[Data items]
══════════
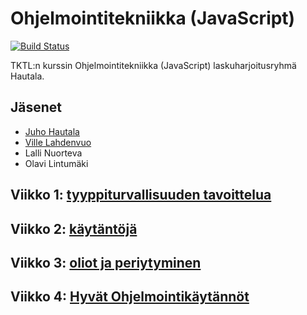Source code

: # Ohjelmointitekniikka (JavaScript)

[![Build Status](https://travis-ci.org/vastus/hautala.js.png)](https://travis-ci.org/vastus/hautala.js)

TKTL:n kurssin Ohjelmointitekniikka (JavaScript) laskuharjoitusryhmä Hautala.

## Jäsenet

* [Juho Hautala](https://github.com/vastus)
* [Ville Lahdenvuo](http://tuhoojabotti.com)
* Lalli Nuorteva
* Olavi Lintumäki

## Viikko 1: [tyyppiturvallisuuden tavoittelua](./1-tyyppiturvallisuus/README.md)

## Viikko 2: [käytäntöjä](./2-typesAndConventions/README.md)

## Viikko 3: [oliot ja periytyminen](./3-oliotJaPeriytyminen/README.md)

## Viikko 4: [Hyvät Ohjelmointikäytännöt](./4-hyvatOhjelmointikaytannot/README.md)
══════════
### ABOUT THIS TASK
Repeat the records in full, precisely, and keep the pictures out.

### ANSWER FOR THE TASK
Source code

: # Ohjelmointitekniikka (JavaScript)

[![Build Status](https://travis-ci.org/vastus/hautala.js.png)](https://travis-ci.org/vastus/hautala.js)

TKTL:n kurssin Ohjelmointitekniikka (JavaScript) laskuharjoitusryhmä Hautala.

## Jäsenet

* [Juho Hautala](https://github.com/vastus)
* [Ville Lahdenvuo](http://tuhoojabotti.com)
* Lalli Nuorteva
* Olavi Lintumäki

## Viikko 1: [tyyppiturvallisuuden tavoittelua](./1-tyyppiturvallisuus/README.md)

## Viikko 2: [käytäntöjä](./2-typesAndConventions/README.md)

## Viikko 3: [oliot ja periytyminen](./3-oliotJaPeriytyminen/README.md)

## Viikko 4: [Hyvät Ohjelmointikäytännöt](./4-hyvatOhjelmointikaytannot/README.md)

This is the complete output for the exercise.